Seaweed could play a major role in reversing Earth’s rising temperatures, according to new findings out of Norway.
Researchers at the Norwegian science institute SINTEF are exploring seaweed’s capacity to capture and store carbon dioxide — one of the main polluting gases contributing to Earth’s rising temperatures. More specifically, the scientists are turning seaweed into something called “biocoal,” which they will be adding to soil.
Biocoal is a carbon-neutral fuel, meaning it removes as much carbon from the atmosphere (or ocean) as it releases if it is burned. Many industries are interested in the substance for its ability to replace regular coal as well as other dirty energy sources.
The aim of the SINTEF research, however, is instead to see how adding their biocoal to soil can improve agricultural capacities while also removing polluting gases from the air.
The scientists stated that the addition of biocoal to soil is meant to improve soil porosity (the quality of having tiny holes for water and oxygen to pass through). It will also increase water-binding capacity and “create favorable conditions for the growth of microorganisms,” per Phys.org.

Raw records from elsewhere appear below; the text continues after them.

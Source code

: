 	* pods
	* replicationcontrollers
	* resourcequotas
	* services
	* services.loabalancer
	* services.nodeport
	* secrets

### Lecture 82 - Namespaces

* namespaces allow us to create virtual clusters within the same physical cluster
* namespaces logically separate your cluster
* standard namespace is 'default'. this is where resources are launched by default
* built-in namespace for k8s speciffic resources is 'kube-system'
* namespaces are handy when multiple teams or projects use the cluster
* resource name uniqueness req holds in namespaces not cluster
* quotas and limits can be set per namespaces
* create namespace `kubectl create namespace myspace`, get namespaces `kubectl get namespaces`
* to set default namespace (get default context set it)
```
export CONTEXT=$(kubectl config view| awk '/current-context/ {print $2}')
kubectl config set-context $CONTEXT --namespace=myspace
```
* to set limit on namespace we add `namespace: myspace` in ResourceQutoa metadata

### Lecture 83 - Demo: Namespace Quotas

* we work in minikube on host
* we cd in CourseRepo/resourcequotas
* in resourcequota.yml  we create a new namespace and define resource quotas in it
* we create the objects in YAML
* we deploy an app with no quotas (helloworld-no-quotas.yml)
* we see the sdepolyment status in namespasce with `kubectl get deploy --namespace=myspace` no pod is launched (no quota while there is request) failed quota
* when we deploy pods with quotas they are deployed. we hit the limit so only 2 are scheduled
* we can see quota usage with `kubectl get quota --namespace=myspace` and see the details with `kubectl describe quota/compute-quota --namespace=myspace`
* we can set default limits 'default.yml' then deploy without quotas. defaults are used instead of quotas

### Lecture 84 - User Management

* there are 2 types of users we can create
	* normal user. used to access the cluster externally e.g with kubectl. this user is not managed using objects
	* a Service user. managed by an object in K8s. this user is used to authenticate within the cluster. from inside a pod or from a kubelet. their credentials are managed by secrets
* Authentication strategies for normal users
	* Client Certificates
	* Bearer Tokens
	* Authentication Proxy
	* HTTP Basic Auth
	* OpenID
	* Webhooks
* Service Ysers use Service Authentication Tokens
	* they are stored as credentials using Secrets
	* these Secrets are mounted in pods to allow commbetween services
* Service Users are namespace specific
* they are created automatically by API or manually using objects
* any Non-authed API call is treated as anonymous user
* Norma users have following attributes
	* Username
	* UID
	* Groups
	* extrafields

A fertilizer that’s also derived from seaweed will be mixed with the biocoal.
As for the seaweed-based biocoal’s ability to reduce carbon dioxide levels, the little ocean plant is something of a superstar. If SINTEF’s current expansion plan works, it could be removing 3,000 tons of carbon gas annually by 2030.
That’s significant, given that experts say we’ll need to remove six billion tons of polluting carbon gas per year from the atmosphere by 2050 to bring Earth’s temperatures back down to a level targeted by international agreements.
SINTEF’s seaweed cultivation project could mean groundbreaking changes in the way we grow crops, creating better harvests while pulling polluting gases from the air.
“If we are to meet our climate change mitigation targets, we have no time to lose in removing CO2 from the atmosphere,” Jorunn Skjermo, a research scientist at the Norwegian science institute SINTEF, told Phys.org.